For those looking to dip their toe into the EFI waters for the first time, Holley’s Terminator series EFI systems are the perfect start. Designed as a direct replacement for any car running a 4150-style intake manifold, it’s easy to install and easy to set up. Because the injectors, most of the sensors, and the wiring comes built into the Terminator throttle body unit, there isn’t a lot of work involved in the installation. Besides pulling off the old carburetor and installing the throttle body in its place, the only major tasks involved are converting to a return-style EFI fuel system and installing the oxygen sensor via a bung in the exhaust. It’s about as simple as an EFI conversion can possibly be, in terms of mechanical work involved.
The Terminator EFI system is perfect for carb conversions where you want to preserve the look of your engine bay.

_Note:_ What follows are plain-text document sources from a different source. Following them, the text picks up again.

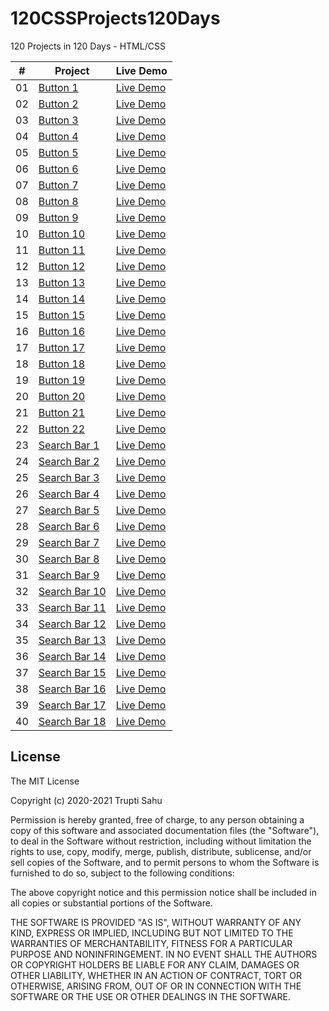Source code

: # 120CSSProjects120Days
120 Projects in 120 Days - HTML/CSS

|  #  | Project                                                                                                                     | Live Demo                                                                         |
| :-: | --------------------------------------------------------------------------------------------------------------------------- | --------------------------------------------------------------------------------- |
| 01  | [Button 1](https://github.com/TruptiSahu/120CSSProjects120Days/tree/master/1.Button/btn-1)                             | [Live Demo](https://codepen.io/TruptiSahu/pen/dypYzoQ)               |
| 02  | [Button 2](https://github.com/TruptiSahu/120CSSProjects120Days/tree/master/1.Button/btn-2)                             | [Live Demo](https://codepen.io/TruptiSahu/pen/rNMOzxY)               |
| 03  | [Button 3](https://github.com/TruptiSahu/120CSSProjects120Days/tree/master/1.Button/btn-3)                             | [Live Demo](https://codepen.io/TruptiSahu/pen/oNzjezJ)               |
| 04  | [Button 4](https://github.com/TruptiSahu/120CSSProjects120Days/tree/master/1.Button/btn-4)                             | [Live Demo](https://codepen.io/TruptiSahu/pen/LYRpjxM)
| 05  | [Button 5](https://github.com/TruptiSahu/120CSSProjects120Days/tree/master/1.Button/btn-5)                             | [Live Demo](https://codepen.io/TruptiSahu/pen/PoGPKpq)
| 06  | [Button 6](https://github.com/TruptiSahu/120CSSProjects120Days/tree/master/1.Button/btn-6)                             | [Live Demo](https://codepen.io/TruptiSahu/pen/XWjmaME)
| 07  | [Button 7](https://github.com/TruptiSahu/120CSSProjects120Days/tree/master/1.Button/btn-7)                             | [Live Demo](https://codepen.io/TruptiSahu/pen/GRjpvvg)
| 08  | [Button 8](https://github.com/TruptiSahu/120CSSProjects120Days/tree/master/1.Button/btn-8)                             | [Live Demo](https://codepen.io/TruptiSahu/pen/qBaOXXL)
| 09  | [Button 9](https://github.com/TruptiSahu/120CSSProjects120Days/tree/master/1.Button/btn-9)                             | [Live Demo](https://codepen.io/TruptiSahu/pen/jOMbLGm)
| 10  | [Button 10](https://github.com/TruptiSahu/120CSSProjects120Days/tree/master/1.Button/btn-10)                             | [Live Demo](https://codepen.io/TruptiSahu/pen/RwGWZjb)
| 11  | [Button 11](https://github.com/TruptiSahu/120CSSProjects120Days/tree/master/1.Button/btn-11)                             | [Live Demo](https://codepen.io/TruptiSahu/pen/MWjavOO)
| 12  | [Button 12](https://github.com/TruptiSahu/120CSSProjects120Days/tree/master/1.Button/btn-12)                             | [Live Demo](https://codepen.io/TruptiSahu/pen/rNMOzYv)
| 13  | [Button 13](https://github.com/TruptiSahu/120CSSProjects120Days/tree/master/1.Button/btn-13)                             | [Live Demo](https://codepen.io/TruptiSahu/pen/abmvyER)
| 14  | [Button 14](https://github.com/TruptiSahu/120CSSProjects120Days/tree/master/1.Button/btn-14)                             | [Live Demo](https://codepen.io/TruptiSahu/pen/RwGWZQw)
| 15  | [Button 15](https://github.com/TruptiSahu/120CSSProjects120Days/tree/master/1.Button/btn-15)                             | [Live Demo](https://codepen.io/TruptiSahu/pen/xxEwLYQ)
| 16  | [Button 16](https://github.com/TruptiSahu/120CSSProjects120Days/tree/master/1.Button/btn-16)                             | [Live Demo](https://codepen.io/TruptiSahu/pen/OJRyjvN)
| 17  | [Button 17](https://github.com/TruptiSahu/120CSSProjects120Days/tree/master/1.Button/btn-17)                             | [Live Demo](https://codepen.io/TruptiSahu/pen/zYKvdWJ)
| 18  | [Button 18](https://github.com/TruptiSahu/120CSSProjects120Days/tree/master/1.Button/btn-18)                             | [Live Demo](https://codepen.io/TruptiSahu/pen/RwGWZJN)
| 19  | [Button 19](https://github.com/TruptiSahu/120CSSProjects120Days/tree/master/1.Button/btn-19)                             | [Live Demo](https://codepen.io/TruptiSahu/pen/YzGyxjK)
| 20  | [Button 20](https://github.com/TruptiSahu/120CSSProjects120Days/tree/master/1.Button/btn-20)                             | [Live Demo](https://codepen.io/TruptiSahu/pen/yLaYoxv)
| 21  | [Button 21](https://github.com/TruptiSahu/120CSSProjects120Days/tree/master/1.Button/btn-21)                             | [Live Demo](https://codepen.io/TruptiSahu/pen/MWjavPV)
| 22  | [Button 22](https://github.com/TruptiSahu/120CSSProjects120Days/tree/master/1.Button/btn-22)                             | [Live Demo](https://codepen.io/TruptiSahu/pen/abmvyQX)
| 23  | [Search Bar 1](https://github.com/TruptiSahu/120CSSProjects120Days/tree/master/2.Search%20Bar/searchBar-1)                             | [Live Demo](https://codepen.io/TruptiSahu/pen/RwGWLba)
| 24  | [Search Bar 2](https://github.com/TruptiSahu/120CSSProjects120Days/tree/master/2.Search%20Bar/searchBar-2)                             | [Live Demo](https://codepen.io/TruptiSahu/pen/rNMOGjb)
| 25  | [Search Bar 3](https://github.com/TruptiSahu/120CSSProjects120Days/tree/master/2.Search%20Bar/searchBar-3)                             | [Live Demo](https://codepen.io/TruptiSahu/pen/PoGPJpK)
| 26  | [Search Bar 4](https://github.com/TruptiSahu/120CSSProjects120Days/tree/master/2.Search%20Bar/searchBar-4)                             | [Live Demo](https://codepen.io/TruptiSahu/pen/WNGQZOJ)
| 27  | [Search Bar 5](https://github.com/TruptiSahu/120CSSProjects120Days/tree/master/2.Search%20Bar/searchBar-5)                             | [Live Demo](https://codepen.io/TruptiSahu/pen/JjRYrLY)
| 28  | [Search Bar 6](https://github.com/TruptiSahu/120CSSProjects120Days/tree/master/2.Search%20Bar/searchBar-6)                             | [Live Demo](https://codepen.io/TruptiSahu/pen/BaLowvV)
| 29  | [Search Bar 7](https://github.com/TruptiSahu/120CSSProjects120Days/tree/master/2.Search%20Bar/searchBar-7)                             | [Live Demo](https://codepen.io/TruptiSahu/pen/LYRpzvx)
| 30  | [Search Bar 8](https://github.com/TruptiSahu/120CSSProjects120Days/tree/master/2.Search%20Bar/searchBar-8)                             | [Live Demo](https://codepen.io/TruptiSahu/pen/GRjpMaQ)
| 31  | [Search Bar 9](https://github.com/TruptiSahu/120CSSProjects120Days/tree/master/2.Search%20Bar/searchBar-9)                             | [Live Demo](https://codepen.io/TruptiSahu/pen/jOMbGjJ)
| 32  | [Search Bar 10](https://github.com/TruptiSahu/120CSSProjects120Days/tree/master/2.Search%20Bar/searchBar-10)                             | [Live Demo](https://codepen.io/TruptiSahu/pen/yLaYPBm)
| 33  | [Search Bar 11](https://github.com/TruptiSahu/120CSSProjects120Days/tree/master/2.Search%20Bar/searchBar-11)                             | [Live Demo](https://codepen.io/TruptiSahu/pen/ZEpbapb)
| 34  | [Search Bar 12](https://github.com/TruptiSahu/120CSSProjects120Days/tree/master/2.Search%20Bar/searchBar-12)                             | [Live Demo](https://codepen.io/TruptiSahu/pen/NWRGwRm)
| 35  | [Search Bar 13](https://github.com/TruptiSahu/120CSSProjects120Days/tree/master/2.Search%20Bar/searchBar-13)                             | [Live Demo](https://codepen.io/TruptiSahu/pen/QWKjOGX)
| 36  | [Search Bar 14](https://github.com/TruptiSahu/120CSSProjects120Days/tree/master/2.Search%20Bar/searchBar-14)                             | [Live Demo](https://codepen.io/TruptiSahu/pen/poEjdeo)
| 37  | [Search Bar 15](https://github.com/TruptiSahu/120CSSProjects120Days/tree/master/2.Search%20Bar/searchBar-15)                             | [Live Demo](https://codepen.io/TruptiSahu/pen/mdrepae)
| 38  | [Search Bar 16](https://github.com/TruptiSahu/120CSSProjects120Days/tree/master/2.Search%20Bar/searchBar-16)                             | [Live Demo](https://codepen.io/TruptiSahu/pen/BaLoJMp)
| 39  | [Search Bar 17](https://github.com/TruptiSahu/120CSSProjects120Days/tree/master/2.Search%20Bar/searchBar-17)                             | [Live Demo](https://codepen.io/TruptiSahu/pen/zYKvpeM)
| 40  | [Search Bar 18](https://github.com/TruptiSahu/120CSSProjects120Days/tree/master/2.Search%20Bar/searchBar-18)                             | [Live Demo](https://codepen.io/TruptiSahu/pen/RwGWZJN)

## License

The MIT License

Copyright (c) 2020-2021 Trupti Sahu

Permission is hereby granted, free of charge, to any person obtaining a copy
of this software and associated documentation files (the "Software"), to deal
in the Software without restriction, including without limitation the rights
to use, copy, modify, merge, publish, distribute, sublicense, and/or sell
copies of the Software, and to permit persons to whom the Software is
furnished to do so, subject to the following conditions:

The above copyright notice and this permission notice shall be included in
all copies or substantial portions of the Software.

THE SOFTWARE IS PROVIDED "AS IS", WITHOUT WARRANTY OF ANY KIND, EXPRESS OR
IMPLIED, INCLUDING BUT NOT LIMITED TO THE WARRANTIES OF MERCHANTABILITY,
FITNESS FOR A PARTICULAR PURPOSE AND NONINFRINGEMENT. IN NO EVENT SHALL THE
AUTHORS OR COPYRIGHT HOLDERS BE LIABLE FOR ANY CLAIM, DAMAGES OR OTHER
LIABILITY, WHETHER IN AN ACTION OF CONTRACT, TORT OR OTHERWISE, ARISING FROM,
OUT OF OR IN CONNECTION WITH THE SOFTWARE OR THE USE OR OTHER DEALINGS IN
THE SOFTWARE.

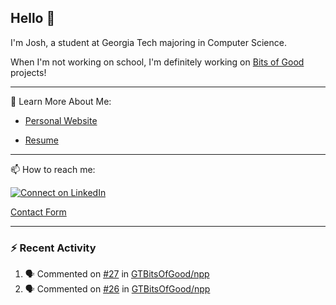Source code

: ## Hello 👋

I'm Josh, a student at Georgia Tech majoring in Computer Science.

When I'm not working on school, I'm definitely working on [Bits of Good](https://bitsofgood.org) projects!

---

📖 Learn More About Me:

* [Personal Website](https://mcfarl.in)

* [Resume](https://www.dropbox.com/s/xak4fdv0h2ghhhy/JoshuaMcFarlin_Resume.pdf?dl=0)

---

📫 How to reach me:

[![Connect on LinkedIn](https://img.shields.io/badge/--linkedin?label=LinkedIn&logo=LinkedIn&style=social)](https://www.linkedin.com/in/joshmcfarlin)

[Contact Form](https://mcfarl.in/contact)

---

### :zap: Recent Activity

<!--START_SECTION:activity-->
1. 🗣 Commented on [#27](https://github.com/GTBitsOfGood/npp/issues/27) in [GTBitsOfGood/npp](https://github.com/GTBitsOfGood/npp)
2. 🗣 Commented on [#26](https://github.com/GTBitsOfGood/npp/issues/26) in [GTBitsOfGood/npp](https://github.com/GTBitsOfGood/npp)
<!--END_SECTION:activity-->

Terminator EFI Key Features
Fully self-tuning ECU – No laptop required
80 pound-per-hour injectors support 250-600 horsepower engines
Fits any 4150-style square flange intake
950 CFM throttle body with CFD computer designed air-entry area
The throttle body itself is a 950 CFM unit derived from Holley’s NASCAR throttle body. Those familiar with carb sizing might balk at at that number for smaller-displacement engines – typically putting a carburetor that big on a 300-horse small-block is asking for tuning headaches thanks to the mismatch in flow and the resulting weak vacuum signal to the carb. EFI is a totally different animal, though.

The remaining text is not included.